Un sacchetto compostabile, invece, è ottenuto da sostanze vegetali, il materiale più utilizzato per la produzione di bio-plastiche è il mais. A contatto con materiale organico si decompone in poche settimane trasformandosi in compost.
La normativa comunitaria UNI EN 13432/2002, “Requisiti per imballaggi recuperabili mediante compostaggio e biodegradazione” stabilisce gli standard di conformità e dà indicazioni sulla degradabilità dei componenti e sulla idoneità dei sacchetti destinati al conferimento della frazione organica.
Tali norme stabiliscono, inoltre, che, per essere idonee, le buste biodegradabili e compostabili devono necessariamente riportare la dicitura: «Sacco biodegradabile e compostabile conforme alla norma UNI EN 13432/2002», accompagnata dal marchio di un ente certificatore. In assenza di tali requisiti, i sacchetti non dovrebbero essere utilizzati per la frazione organica.

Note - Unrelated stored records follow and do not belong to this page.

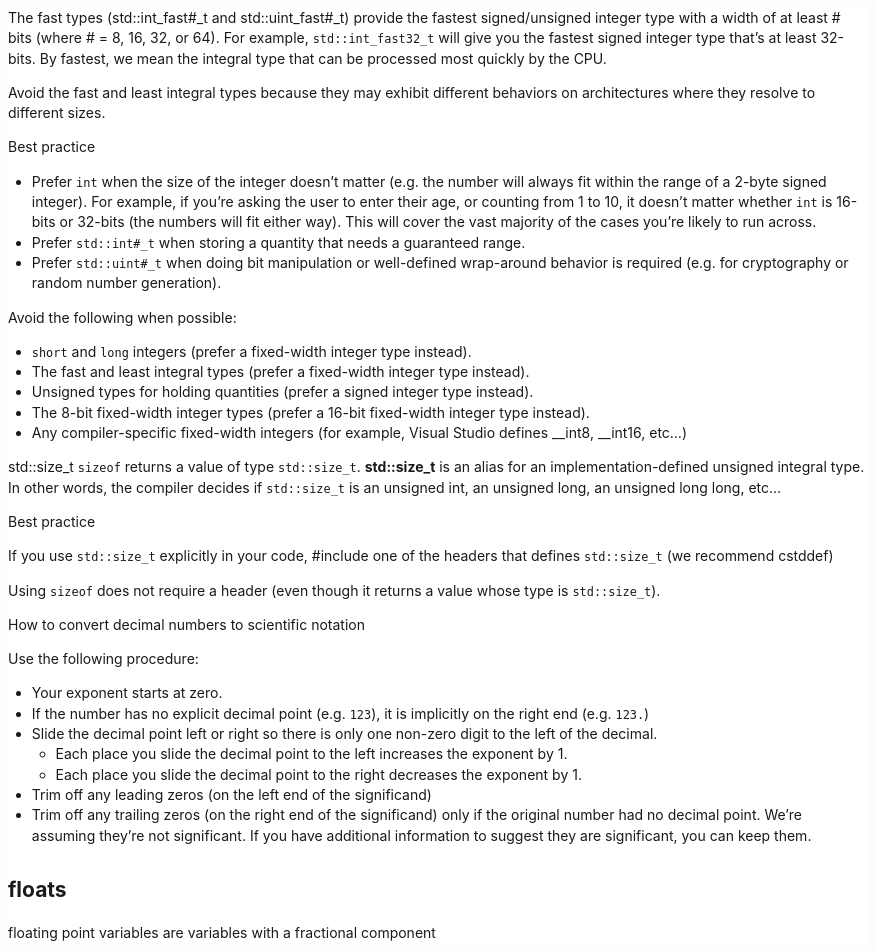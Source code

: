 The fast types (std::int_fast#_t and std::uint_fast#_t) provide the fastest signed/unsigned integer type with a width of at least # bits (where # = 8, 16, 32, or 64). For example, `std::int_fast32_t` will give you the fastest signed integer type that’s at least 32-bits. By fastest, we mean the integral type that can be processed most quickly by the CPU.

Avoid the fast and least integral types because they may exhibit different behaviors on architectures where they resolve to different sizes.

Best practice

- Prefer `int` when the size of the integer doesn’t matter (e.g. the number will always fit within the range of a 2-byte signed integer). For example, if you’re asking the user to enter their age, or counting from 1 to 10, it doesn’t matter whether `int` is 16-bits or 32-bits (the numbers will fit either way). This will cover the vast majority of the cases you’re likely to run across.
- Prefer `std::int#_t` when storing a quantity that needs a guaranteed range.
- Prefer `std::uint#_t` when doing bit manipulation or well-defined wrap-around behavior is required (e.g. for cryptography or random number generation).

Avoid the following when possible:

- `short` and `long` integers (prefer a fixed-width integer type instead).
- The fast and least integral types (prefer a fixed-width integer type instead).
- Unsigned types for holding quantities (prefer a signed integer type instead).
- The 8-bit fixed-width integer types (prefer a 16-bit fixed-width integer type instead).
- Any compiler-specific fixed-width integers (for example, Visual Studio defines __int8, __int16, etc…)

std::size_t
`sizeof` returns a value of type `std::size_t`. **std::size_t** is an alias for an implementation-defined unsigned integral type. In other words, the compiler decides if `std::size_t` is an unsigned int, an unsigned long, an unsigned long long, etc…

Best practice

If you use `std::size_t` explicitly in your code, #include one of the headers that defines `std::size_t` (we recommend cstddef)

Using `sizeof` does not require a header (even though it returns a value whose type is `std::size_t`).

How to convert decimal numbers to scientific notation

Use the following procedure:

- Your exponent starts at zero.
- If the number has no explicit decimal point (e.g. `123`), it is implicitly on the right end (e.g. `123.`)
- Slide the decimal point left or right so there is only one non-zero digit to the left of the decimal.
    - Each place you slide the decimal point to the left increases the exponent by 1.
    - Each place you slide the decimal point to the right decreases the exponent by 1.
- Trim off any leading zeros (on the left end of the significand)
- Trim off any trailing zeros (on the right end of the significand) only if the original number had no decimal point. We’re assuming they’re not significant. If you have additional information to suggest they are significant, you can keep them.
## floats
floating point variables are variables with a fractional component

Eppure, ci troviamo di fronte a un paradosso: la scritta “RACCOLTA UMIDO” presente sui sacchetti ritirati al distributore induce i cittadini in un errore inevitabile e genera un’evidente confusione. Questo cortocircuito informativo porterebbe l’utente ad utilizzare, in assoluta buona fede, materiale plastico non conforme nella convinzione di operare correttamente.
Se l’impiego di sacchetti non a norma per la frazione organica compromette gravemente il ciclo della differenziata e la sostenibilità ambientale, tale criticità appare ancora più grave e inaccettabile se si considera che tali buste proverrebbero direttamente dalla fornitura distribuita dal Comune. Tale errore non avrebbe solo un impatto ecologico, ma genererebbe pure un inevitabile danno erariale: il conferimento di rifiuti non conformi presso gli impianti comporterebbe sanzioni e costi di smaltimento extra, che graverebbero sulle casse pubbliche e, di conseguenza, sulla cittadinanza.

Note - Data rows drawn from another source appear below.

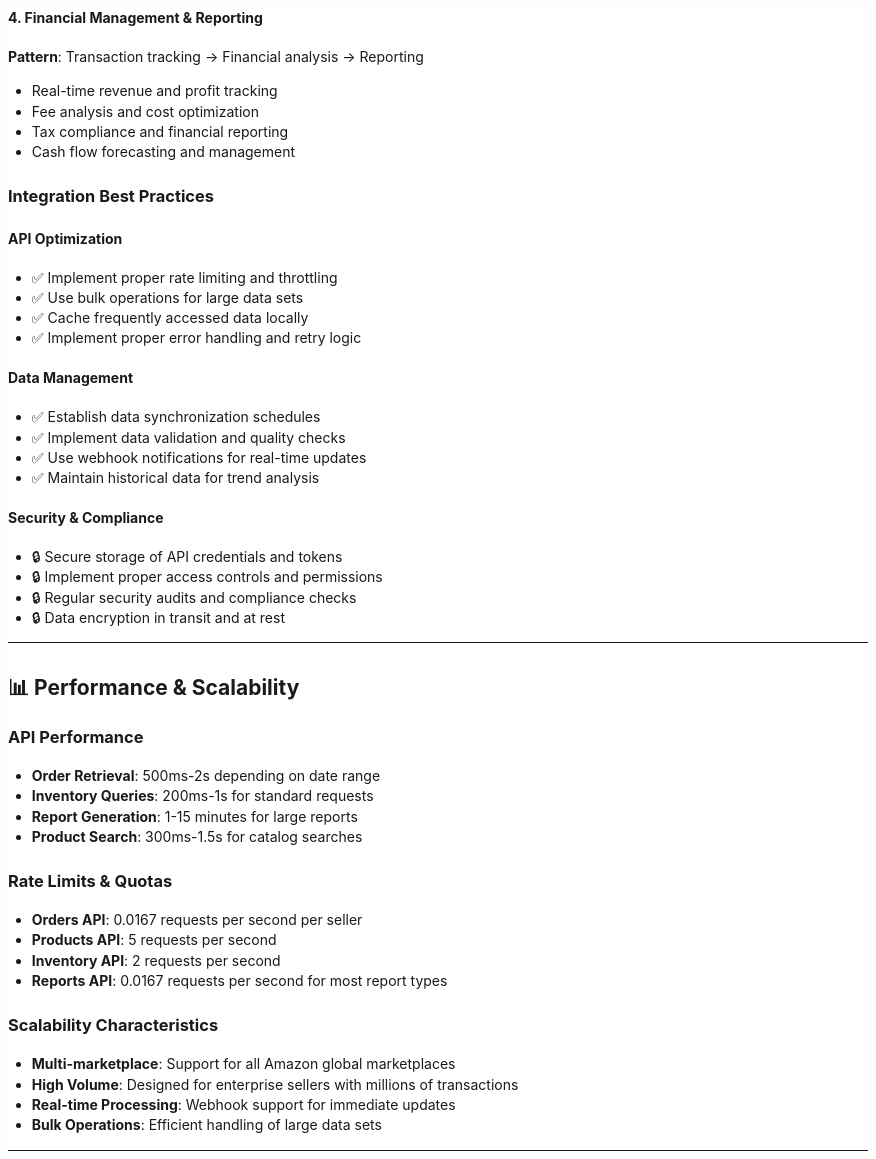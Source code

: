 #### 4. Financial Management & Reporting
**Pattern**: Transaction tracking → Financial analysis → Reporting
- Real-time revenue and profit tracking
- Fee analysis and cost optimization
- Tax compliance and financial reporting
- Cash flow forecasting and management

### Integration Best Practices

#### API Optimization
- ✅ Implement proper rate limiting and throttling
- ✅ Use bulk operations for large data sets
- ✅ Cache frequently accessed data locally
- ✅ Implement proper error handling and retry logic

#### Data Management
- ✅ Establish data synchronization schedules
- ✅ Implement data validation and quality checks
- ✅ Use webhook notifications for real-time updates
- ✅ Maintain historical data for trend analysis

#### Security & Compliance
- 🔒 Secure storage of API credentials and tokens
- 🔒 Implement proper access controls and permissions
- 🔒 Regular security audits and compliance checks
- 🔒 Data encryption in transit and at rest

---

## 📊 Performance & Scalability

### API Performance
- **Order Retrieval**: 500ms-2s depending on date range
- **Inventory Queries**: 200ms-1s for standard requests
- **Report Generation**: 1-15 minutes for large reports
- **Product Search**: 300ms-1.5s for catalog searches

### Rate Limits & Quotas
- **Orders API**: 0.0167 requests per second per seller
- **Products API**: 5 requests per second
- **Inventory API**: 2 requests per second
- **Reports API**: 0.0167 requests per second for most report types

### Scalability Characteristics
- **Multi-marketplace**: Support for all Amazon global marketplaces
- **High Volume**: Designed for enterprise sellers with millions of transactions
- **Real-time Processing**: Webhook support for immediate updates
- **Bulk Operations**: Efficient handling of large data sets

---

Se a distanza di quasi dieci anni ci ritroviamo a discutere della medesima problematica, l’intento non è quello di puntare il dito contro singoli soggetti, bensì di promuovere una critica costruttiva. L’obiettivo è sensibilizzare cittadini e istituzioni sull’adozione di buone pratiche per la tutela ambientale, affinché la gestione dei rifiuti diventi finalmente un processo virtuoso, trasparente e coerente con gli obiettivi ambientali dell’intera comunità.
Però consentiteci due domande…
Per una ditta che comincia un servizio pubblico una fornitura inadeguata può essere questo un buon biglietto da visita?
Chi dovrebbe vigilare se le forniture rispettano i requisiti stabiliti per legge?